### [Dataset records]
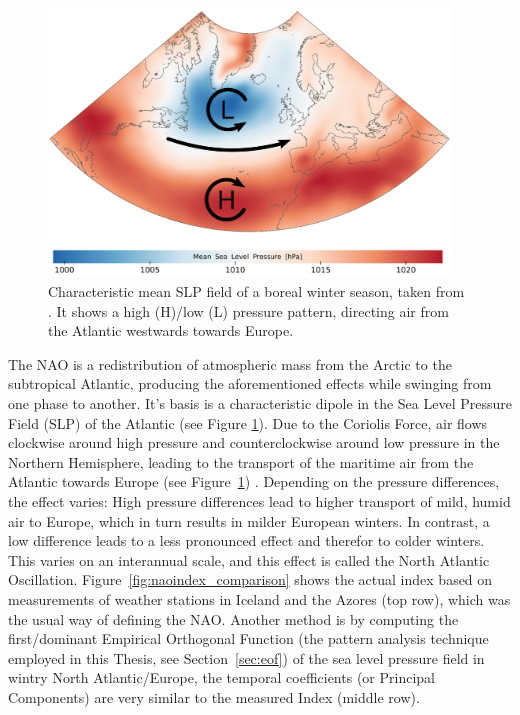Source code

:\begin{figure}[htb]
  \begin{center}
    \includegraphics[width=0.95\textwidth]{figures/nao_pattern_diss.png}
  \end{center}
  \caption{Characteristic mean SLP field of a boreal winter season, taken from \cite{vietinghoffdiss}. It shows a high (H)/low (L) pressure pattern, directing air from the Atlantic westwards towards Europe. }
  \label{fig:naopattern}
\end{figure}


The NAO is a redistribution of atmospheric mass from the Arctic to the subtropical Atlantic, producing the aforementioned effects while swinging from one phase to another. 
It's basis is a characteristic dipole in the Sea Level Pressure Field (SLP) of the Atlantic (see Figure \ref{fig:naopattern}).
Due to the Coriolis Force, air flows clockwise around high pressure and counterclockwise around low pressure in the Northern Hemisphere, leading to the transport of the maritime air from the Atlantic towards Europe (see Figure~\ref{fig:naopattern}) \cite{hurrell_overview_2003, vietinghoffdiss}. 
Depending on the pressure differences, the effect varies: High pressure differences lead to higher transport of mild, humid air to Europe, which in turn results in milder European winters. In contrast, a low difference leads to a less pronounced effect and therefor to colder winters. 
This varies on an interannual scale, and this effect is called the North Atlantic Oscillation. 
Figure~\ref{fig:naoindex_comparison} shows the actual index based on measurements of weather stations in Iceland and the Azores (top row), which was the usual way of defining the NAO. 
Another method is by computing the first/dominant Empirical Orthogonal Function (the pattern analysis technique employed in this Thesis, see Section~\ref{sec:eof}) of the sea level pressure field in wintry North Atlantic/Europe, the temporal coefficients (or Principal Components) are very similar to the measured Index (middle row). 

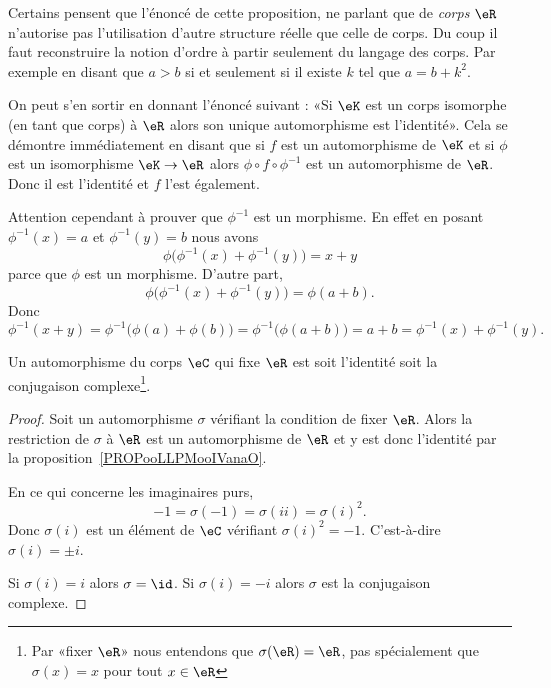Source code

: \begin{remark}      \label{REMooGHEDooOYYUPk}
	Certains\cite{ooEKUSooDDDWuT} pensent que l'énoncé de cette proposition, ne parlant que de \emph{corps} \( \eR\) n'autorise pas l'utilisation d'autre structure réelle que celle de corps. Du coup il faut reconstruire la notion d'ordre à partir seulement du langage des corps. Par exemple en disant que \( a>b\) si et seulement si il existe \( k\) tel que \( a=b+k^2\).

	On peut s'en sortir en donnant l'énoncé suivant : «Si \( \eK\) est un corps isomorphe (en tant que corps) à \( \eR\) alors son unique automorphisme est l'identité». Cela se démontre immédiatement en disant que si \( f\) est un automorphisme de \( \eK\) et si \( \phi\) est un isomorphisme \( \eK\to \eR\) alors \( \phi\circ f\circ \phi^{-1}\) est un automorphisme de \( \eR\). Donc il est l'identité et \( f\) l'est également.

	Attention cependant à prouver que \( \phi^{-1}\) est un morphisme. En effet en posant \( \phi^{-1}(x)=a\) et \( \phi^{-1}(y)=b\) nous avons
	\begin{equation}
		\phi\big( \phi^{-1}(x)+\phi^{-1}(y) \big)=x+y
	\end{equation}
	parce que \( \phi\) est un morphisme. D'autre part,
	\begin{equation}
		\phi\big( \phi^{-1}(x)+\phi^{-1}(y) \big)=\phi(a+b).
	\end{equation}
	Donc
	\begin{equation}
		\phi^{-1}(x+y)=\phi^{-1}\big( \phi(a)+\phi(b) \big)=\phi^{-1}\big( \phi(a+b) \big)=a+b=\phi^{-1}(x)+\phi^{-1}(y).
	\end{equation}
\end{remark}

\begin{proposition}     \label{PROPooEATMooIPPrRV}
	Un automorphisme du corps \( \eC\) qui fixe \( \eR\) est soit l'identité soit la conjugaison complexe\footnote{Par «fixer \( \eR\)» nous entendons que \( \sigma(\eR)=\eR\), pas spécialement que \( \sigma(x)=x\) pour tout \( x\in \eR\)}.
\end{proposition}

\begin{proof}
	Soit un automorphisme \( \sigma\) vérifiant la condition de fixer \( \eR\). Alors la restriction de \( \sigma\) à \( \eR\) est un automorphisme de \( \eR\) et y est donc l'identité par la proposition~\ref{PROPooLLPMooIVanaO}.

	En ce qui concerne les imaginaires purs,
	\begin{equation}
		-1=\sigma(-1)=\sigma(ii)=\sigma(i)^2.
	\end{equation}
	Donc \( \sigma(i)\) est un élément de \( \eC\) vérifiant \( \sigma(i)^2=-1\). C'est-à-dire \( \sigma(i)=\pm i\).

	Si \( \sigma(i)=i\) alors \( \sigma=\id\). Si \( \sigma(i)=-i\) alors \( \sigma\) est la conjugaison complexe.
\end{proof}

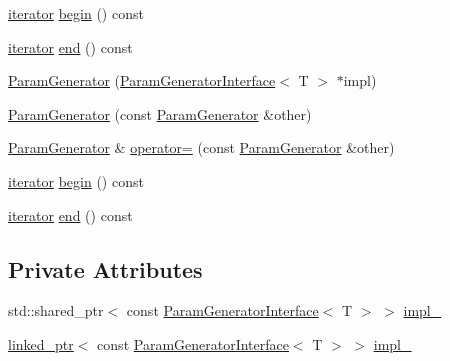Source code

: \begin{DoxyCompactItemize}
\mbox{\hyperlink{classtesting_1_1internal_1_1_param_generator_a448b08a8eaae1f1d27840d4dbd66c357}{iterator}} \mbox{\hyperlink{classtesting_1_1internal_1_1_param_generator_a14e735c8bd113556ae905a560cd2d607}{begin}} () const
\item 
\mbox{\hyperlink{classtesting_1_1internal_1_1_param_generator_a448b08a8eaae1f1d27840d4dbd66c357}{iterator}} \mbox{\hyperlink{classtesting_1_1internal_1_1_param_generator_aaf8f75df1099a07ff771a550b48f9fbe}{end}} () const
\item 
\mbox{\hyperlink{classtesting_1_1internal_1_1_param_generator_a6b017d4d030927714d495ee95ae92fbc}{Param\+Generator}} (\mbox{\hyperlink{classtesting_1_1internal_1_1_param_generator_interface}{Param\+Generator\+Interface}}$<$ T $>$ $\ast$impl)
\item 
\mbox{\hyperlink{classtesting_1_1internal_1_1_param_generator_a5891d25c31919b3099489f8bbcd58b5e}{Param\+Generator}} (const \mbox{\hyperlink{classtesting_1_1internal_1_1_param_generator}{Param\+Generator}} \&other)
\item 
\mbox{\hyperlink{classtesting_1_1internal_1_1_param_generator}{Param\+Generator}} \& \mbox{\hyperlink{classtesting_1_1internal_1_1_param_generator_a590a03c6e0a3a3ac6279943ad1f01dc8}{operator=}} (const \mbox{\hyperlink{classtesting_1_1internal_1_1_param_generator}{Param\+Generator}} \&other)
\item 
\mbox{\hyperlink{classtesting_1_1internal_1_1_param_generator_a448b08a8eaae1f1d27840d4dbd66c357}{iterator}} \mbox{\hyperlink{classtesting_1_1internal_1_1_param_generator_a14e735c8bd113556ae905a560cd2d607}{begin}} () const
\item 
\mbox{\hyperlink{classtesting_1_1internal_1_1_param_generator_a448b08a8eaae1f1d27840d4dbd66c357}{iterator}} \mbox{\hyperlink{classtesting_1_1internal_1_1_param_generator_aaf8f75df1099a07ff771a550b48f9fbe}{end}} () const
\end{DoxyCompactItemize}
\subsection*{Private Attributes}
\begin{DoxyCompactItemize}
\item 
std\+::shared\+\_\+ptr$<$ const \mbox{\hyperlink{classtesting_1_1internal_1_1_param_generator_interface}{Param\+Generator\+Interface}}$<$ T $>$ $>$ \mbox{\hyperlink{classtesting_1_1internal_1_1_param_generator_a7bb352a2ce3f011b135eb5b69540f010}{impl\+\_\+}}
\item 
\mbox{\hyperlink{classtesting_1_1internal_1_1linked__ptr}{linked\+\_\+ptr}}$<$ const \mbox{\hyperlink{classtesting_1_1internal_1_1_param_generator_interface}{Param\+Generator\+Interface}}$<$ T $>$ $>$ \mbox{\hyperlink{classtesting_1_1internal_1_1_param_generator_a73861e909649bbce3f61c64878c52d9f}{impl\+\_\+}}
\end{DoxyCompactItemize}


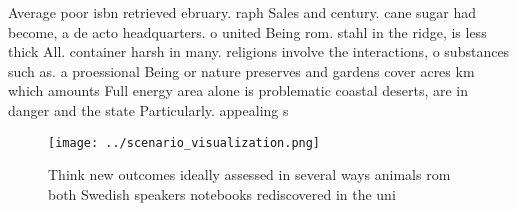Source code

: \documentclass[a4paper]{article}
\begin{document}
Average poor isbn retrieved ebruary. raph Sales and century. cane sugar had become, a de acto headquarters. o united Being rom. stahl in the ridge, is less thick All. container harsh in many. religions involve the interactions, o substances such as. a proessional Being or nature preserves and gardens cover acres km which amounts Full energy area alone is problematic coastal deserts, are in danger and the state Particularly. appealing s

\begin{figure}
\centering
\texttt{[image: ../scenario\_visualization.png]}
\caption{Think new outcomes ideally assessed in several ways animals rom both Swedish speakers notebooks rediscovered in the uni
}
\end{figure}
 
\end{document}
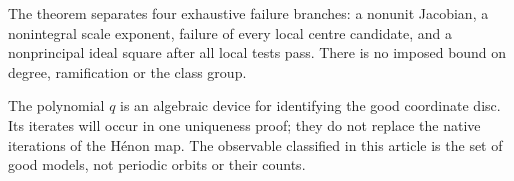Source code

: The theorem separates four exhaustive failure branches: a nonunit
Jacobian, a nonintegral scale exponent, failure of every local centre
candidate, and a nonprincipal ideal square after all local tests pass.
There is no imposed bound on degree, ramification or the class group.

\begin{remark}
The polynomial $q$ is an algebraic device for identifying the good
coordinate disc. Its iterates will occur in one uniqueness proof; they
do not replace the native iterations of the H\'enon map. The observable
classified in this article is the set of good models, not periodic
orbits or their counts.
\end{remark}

...

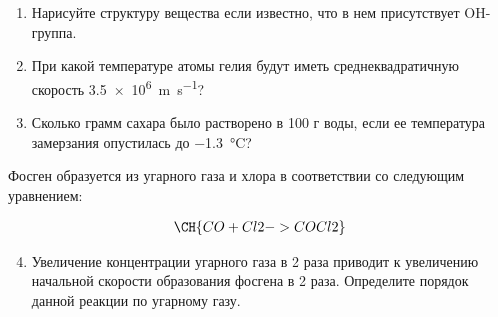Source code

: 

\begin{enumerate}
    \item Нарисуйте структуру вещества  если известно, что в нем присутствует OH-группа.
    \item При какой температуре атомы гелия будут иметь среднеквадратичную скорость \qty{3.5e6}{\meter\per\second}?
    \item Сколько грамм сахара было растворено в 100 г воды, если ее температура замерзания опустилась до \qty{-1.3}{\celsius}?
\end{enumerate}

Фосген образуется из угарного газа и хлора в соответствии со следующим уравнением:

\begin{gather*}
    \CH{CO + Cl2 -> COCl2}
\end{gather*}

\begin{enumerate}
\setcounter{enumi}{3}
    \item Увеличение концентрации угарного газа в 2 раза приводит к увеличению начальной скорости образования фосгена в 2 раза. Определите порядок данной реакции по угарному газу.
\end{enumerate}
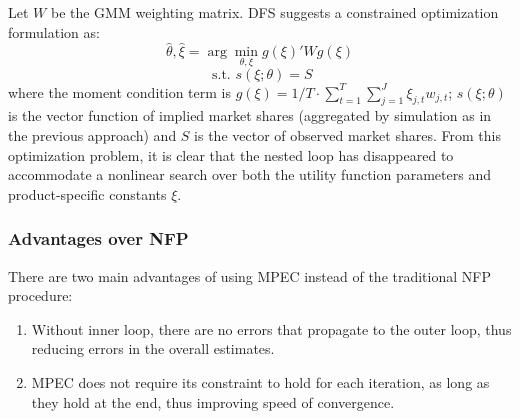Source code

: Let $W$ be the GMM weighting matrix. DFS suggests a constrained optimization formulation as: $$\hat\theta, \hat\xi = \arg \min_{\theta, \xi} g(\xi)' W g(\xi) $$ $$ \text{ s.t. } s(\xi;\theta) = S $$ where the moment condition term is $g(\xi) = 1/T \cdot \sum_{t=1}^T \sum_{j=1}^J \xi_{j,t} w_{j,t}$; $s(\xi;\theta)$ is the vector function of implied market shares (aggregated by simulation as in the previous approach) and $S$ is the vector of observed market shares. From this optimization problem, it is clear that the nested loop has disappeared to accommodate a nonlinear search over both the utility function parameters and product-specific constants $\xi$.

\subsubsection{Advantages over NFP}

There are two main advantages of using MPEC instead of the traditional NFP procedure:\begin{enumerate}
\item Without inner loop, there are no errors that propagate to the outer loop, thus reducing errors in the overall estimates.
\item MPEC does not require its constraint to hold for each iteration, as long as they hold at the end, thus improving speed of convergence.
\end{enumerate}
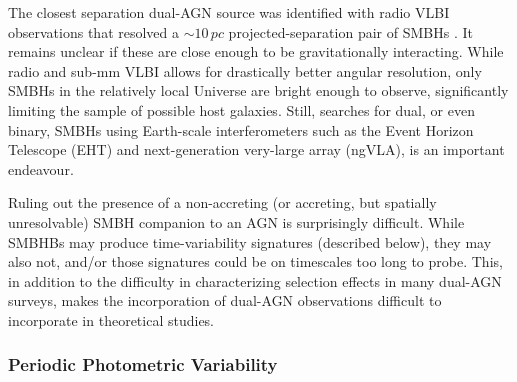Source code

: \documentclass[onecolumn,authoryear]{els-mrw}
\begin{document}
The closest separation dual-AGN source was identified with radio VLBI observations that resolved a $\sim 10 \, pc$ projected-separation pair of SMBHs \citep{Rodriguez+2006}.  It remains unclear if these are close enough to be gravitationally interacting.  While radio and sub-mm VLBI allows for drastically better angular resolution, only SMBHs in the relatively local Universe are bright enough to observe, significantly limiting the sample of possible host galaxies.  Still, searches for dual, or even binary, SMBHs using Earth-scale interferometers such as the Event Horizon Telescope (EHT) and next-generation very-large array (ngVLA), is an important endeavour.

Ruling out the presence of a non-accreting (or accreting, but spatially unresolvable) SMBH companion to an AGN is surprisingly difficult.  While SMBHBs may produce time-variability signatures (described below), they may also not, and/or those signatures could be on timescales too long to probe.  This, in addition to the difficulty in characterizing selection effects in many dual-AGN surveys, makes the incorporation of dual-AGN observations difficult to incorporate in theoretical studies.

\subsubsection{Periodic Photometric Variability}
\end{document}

### [Task instructions]
Retype word for word everything in the listing above from the line that holds "mean SLP field" down to the line that holds "Due to the Coriolis". Keep both end lines and leave out the rest.

### [Output of the exercise]
  \caption{Characteristic mean SLP field of a boreal winter season, taken from \cite{vietinghoffdiss}. It shows a high (H)/low (L) pressure pattern, directing air from the Atlantic westwards towards Europe. }
  \label{fig:naopattern}
\end{figure}


The NAO is a redistribution of atmospheric mass from the Arctic to the subtropical Atlantic, producing the aforementioned effects while swinging from one phase to another. 
It's basis is a characteristic dipole in the Sea Level Pressure Field (SLP) of the Atlantic (see Figure \ref{fig:naopattern}).
Due to the Coriolis Force, air flows clockwise around high pressure and counterclockwise around low pressure in the Northern Hemisphere, leading to the transport of the maritime air from the Atlantic towards Europe (see Figure~\ref{fig:naopattern}) \cite{hurrell_overview_2003, vietinghoffdiss}. 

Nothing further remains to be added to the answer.